Qualcosa dentro di lui, però, lo aveva spinto a cercarla. Non riusciva ad ignorarla. Sarebbe stata una lunga settimana. Si sarebbero guardati a distanza. Si sarebbero studiati. Sarebbero usciti. E probabilmente lei non avrebbe voluto più saperne niente di lui.
Dopotutto non aveva nulla da dire. Non intavolava una vera conversazione con qualcuno da tre anni. Quasi non si ricordava neppure come ci si comportava, ad un appuntamento.
Il suo capo lo chiamò nell'ufficio della direzione. Aaron Williams si definiva suo amico di vecchia data. Forse avrebbe dovuto chiedere a lui.
«Ehi John. Come stai?»
«Bene, grazie. Tu?»
L'espressione di Aaron piena di aspettativa si smorzava un po' ogni volta che gli rispondeva in quel modo. John non sapeva che fare.
Aaron si riprese a sufficienza: «Allora, che mi dici?»
John rifletté. Forse Aaron non era la persona più indicata. Ma non sapeva a chi altro rivolgersi.
«Ho bisogno di un consiglio.»
Se avesse fatto cadere una bomba, avrebbe creato probabilmente meno devastazione. Aaron lo guardava come se gli fosse spuntato un terzo occhio sulla fronte.
«Certo … Certo. Dimmi. Come posso aiutarti?»
John sospirò. Era difficile per lui parlare, ma era costretto: «Ti ho mai parlato di alcuni appuntamenti che ho avuto?»
La mascella di Aaron rischiò di dislocarsi. «Non molto, in realtà.»
«Quindi nessuna smargiassata e commenti infelici?

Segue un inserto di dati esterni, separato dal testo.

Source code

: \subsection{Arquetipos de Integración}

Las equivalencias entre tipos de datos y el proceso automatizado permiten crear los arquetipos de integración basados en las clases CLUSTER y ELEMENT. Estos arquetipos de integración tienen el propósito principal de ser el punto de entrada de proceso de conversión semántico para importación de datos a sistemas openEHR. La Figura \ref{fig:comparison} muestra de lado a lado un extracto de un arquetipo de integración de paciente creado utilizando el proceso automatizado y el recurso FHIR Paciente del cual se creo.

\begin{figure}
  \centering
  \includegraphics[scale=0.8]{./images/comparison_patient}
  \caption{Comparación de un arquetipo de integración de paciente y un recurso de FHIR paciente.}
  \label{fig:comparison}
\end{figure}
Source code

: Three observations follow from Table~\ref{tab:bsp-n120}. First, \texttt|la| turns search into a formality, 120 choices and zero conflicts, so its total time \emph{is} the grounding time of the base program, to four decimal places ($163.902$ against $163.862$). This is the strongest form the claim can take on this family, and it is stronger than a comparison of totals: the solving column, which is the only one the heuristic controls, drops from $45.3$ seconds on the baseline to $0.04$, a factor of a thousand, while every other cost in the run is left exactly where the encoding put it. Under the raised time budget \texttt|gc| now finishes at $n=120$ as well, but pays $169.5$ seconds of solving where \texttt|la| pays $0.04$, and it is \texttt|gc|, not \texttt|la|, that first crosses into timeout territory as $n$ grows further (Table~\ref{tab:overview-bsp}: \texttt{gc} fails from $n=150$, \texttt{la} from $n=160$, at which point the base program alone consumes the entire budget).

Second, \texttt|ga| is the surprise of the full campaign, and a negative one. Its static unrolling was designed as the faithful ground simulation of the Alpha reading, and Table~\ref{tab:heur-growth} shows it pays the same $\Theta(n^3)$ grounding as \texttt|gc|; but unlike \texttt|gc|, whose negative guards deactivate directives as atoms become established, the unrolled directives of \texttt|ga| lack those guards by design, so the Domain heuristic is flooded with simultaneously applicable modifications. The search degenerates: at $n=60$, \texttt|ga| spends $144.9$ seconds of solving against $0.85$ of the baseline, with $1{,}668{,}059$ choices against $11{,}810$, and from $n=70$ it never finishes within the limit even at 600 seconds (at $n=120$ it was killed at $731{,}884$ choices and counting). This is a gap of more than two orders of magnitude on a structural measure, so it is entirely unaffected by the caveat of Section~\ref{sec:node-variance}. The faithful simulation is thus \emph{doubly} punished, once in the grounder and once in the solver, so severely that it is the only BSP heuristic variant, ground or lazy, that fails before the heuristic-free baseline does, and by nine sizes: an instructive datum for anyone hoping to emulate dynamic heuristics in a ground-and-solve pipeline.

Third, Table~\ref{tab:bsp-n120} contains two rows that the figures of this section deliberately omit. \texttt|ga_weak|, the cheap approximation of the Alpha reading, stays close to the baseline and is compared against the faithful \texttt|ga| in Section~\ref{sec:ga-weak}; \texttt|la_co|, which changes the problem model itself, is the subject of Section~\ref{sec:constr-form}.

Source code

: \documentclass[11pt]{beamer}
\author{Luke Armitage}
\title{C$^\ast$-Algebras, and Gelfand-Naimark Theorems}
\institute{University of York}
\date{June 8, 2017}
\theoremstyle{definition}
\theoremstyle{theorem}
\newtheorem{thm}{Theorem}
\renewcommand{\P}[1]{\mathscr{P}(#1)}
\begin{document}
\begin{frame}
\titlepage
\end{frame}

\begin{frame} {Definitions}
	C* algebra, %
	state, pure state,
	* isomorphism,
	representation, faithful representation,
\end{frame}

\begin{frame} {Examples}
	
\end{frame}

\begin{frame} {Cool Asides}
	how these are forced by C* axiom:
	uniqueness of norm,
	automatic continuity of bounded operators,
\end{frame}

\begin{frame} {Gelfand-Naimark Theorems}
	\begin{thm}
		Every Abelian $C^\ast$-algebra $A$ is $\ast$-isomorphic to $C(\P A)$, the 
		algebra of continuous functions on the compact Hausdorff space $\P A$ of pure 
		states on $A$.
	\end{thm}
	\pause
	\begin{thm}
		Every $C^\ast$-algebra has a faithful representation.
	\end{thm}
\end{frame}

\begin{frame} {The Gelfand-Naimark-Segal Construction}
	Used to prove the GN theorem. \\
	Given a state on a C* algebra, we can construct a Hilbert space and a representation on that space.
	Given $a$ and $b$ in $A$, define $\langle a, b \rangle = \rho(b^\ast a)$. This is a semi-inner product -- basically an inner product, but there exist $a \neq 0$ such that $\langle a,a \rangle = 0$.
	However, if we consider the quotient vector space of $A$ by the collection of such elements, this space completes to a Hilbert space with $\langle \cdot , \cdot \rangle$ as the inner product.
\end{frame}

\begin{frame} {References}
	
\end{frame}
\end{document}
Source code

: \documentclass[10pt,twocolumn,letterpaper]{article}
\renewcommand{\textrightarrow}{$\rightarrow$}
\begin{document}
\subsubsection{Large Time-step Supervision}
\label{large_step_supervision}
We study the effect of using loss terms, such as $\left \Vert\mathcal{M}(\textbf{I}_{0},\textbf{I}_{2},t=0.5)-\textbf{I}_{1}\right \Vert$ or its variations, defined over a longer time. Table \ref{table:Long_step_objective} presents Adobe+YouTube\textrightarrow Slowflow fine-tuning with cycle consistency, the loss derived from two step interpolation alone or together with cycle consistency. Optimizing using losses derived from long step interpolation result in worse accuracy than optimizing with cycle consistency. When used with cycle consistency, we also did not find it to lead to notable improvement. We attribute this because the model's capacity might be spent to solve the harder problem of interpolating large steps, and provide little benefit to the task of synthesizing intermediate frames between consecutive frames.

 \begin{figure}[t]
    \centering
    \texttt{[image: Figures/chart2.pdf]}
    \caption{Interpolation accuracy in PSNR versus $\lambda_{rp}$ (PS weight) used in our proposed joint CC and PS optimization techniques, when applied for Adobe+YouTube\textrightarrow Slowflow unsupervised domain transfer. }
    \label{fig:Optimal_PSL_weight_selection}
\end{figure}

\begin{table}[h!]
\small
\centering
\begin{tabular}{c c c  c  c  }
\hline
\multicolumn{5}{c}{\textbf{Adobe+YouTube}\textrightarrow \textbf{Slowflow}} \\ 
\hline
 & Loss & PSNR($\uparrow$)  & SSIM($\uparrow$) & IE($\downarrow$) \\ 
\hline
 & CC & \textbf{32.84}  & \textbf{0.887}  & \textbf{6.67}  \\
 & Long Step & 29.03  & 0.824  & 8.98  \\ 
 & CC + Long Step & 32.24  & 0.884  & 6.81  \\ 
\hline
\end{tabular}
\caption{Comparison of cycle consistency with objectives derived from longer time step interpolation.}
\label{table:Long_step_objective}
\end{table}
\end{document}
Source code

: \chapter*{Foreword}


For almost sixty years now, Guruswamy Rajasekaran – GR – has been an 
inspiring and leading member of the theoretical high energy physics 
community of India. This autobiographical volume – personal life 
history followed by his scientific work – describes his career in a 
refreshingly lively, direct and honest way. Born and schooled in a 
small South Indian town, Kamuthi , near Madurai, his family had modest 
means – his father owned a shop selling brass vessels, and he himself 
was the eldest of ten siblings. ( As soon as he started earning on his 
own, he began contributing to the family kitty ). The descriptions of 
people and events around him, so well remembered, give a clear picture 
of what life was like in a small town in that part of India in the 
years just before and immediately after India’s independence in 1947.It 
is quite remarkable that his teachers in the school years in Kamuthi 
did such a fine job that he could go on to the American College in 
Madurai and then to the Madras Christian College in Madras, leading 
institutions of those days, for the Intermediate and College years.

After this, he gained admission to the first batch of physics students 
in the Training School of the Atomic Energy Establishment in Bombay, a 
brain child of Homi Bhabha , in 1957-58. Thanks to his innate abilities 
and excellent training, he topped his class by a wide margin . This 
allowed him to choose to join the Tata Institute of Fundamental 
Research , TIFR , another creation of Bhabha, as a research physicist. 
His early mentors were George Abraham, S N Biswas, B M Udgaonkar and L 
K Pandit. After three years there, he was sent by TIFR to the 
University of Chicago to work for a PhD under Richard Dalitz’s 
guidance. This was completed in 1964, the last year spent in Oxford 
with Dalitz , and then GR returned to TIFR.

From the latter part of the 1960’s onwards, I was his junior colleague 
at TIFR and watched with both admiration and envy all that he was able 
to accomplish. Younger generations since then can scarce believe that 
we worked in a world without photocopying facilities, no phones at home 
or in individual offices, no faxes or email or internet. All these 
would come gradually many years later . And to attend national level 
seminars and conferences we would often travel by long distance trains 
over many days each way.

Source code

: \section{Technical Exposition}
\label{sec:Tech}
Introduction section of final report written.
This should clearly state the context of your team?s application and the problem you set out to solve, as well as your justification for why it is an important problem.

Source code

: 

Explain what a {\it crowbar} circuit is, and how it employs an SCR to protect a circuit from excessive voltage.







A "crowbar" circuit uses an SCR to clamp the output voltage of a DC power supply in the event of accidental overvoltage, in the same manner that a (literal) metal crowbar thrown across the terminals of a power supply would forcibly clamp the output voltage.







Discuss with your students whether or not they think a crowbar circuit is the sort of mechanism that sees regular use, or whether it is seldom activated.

Mai fatti?»
«No, John. Ti sei sempre preso cura di … Delle ragazze con cui uscivi. Fiori. Cinema. Teatro. Cene. Sei sempre stato molto attento ai loro interessi.»
«Ottimo.»
«Devo chiedertelo. Esci con qualcuno?»
«Sì. La cosa ha sorpreso anche me. Se continui a tenere la bocca aperta, ci entrerà qualche mosca. Dicono che non sia molto piacevole.»
Aaron sorrise, ancora perplesso: «Non per sputare nel piatto che mi si offre, ma perché volevi saperlo?»
John si grattò il mento, imbarazzato: «Non so. Penso per essere rassicurato di non essere un totale stronzo. Non mi ricordo più cosa vuol dire uscire con una ragazza. Credo di essere entrato nel panico, per un attimo. Ma pensa!»
L'espressione abbattuta di Aaron lo fece tornare di nuovo serio. «Forse non avrei dovuto chiedertelo.»
«No, anzi. Sono contento che tu l'abbia fatto. Penso solo che non dovresti basarti su informazioni di seconda mano. Fai semplicemente quello che pensi sia giusto.»
John lo guardò attentamente. «Mi spiace, Aaron. Ancora nulla.»
Aaron fece un gesto con la mano. «Tranquillo. Vai. Ci vediamo domani.»
Gli dispiaceva deludere le aspettative di Aaron. Non poteva farci nulla. Aveva provato e riprovato. Ma la sua mente ancora lo tradiva. Restava silente, muta e buia. Come una stanza di una casa abbandonata. Spettrale e vuota. 
Di cosa si parla ad un primo appuntamento? Di se stessi. Si cerca di conoscere meglio l'altro. Capire se la prima impressione sia o meno corretta. Di cosa si parla ad un primo appuntamento, se non ricordi assolutamente nulla della tua vita passata? Se non sai più chi sei, come puoi permettere ad un'altra persona di conoscerti?
Il suo io era un'enorme casa vuota e abbandonata. Una struttura scheletrica e spettrale, con qualche vecchia e logora tenda appesa alla finestra. Ed era questo che avrebbe portato al suo appuntamento con Claire.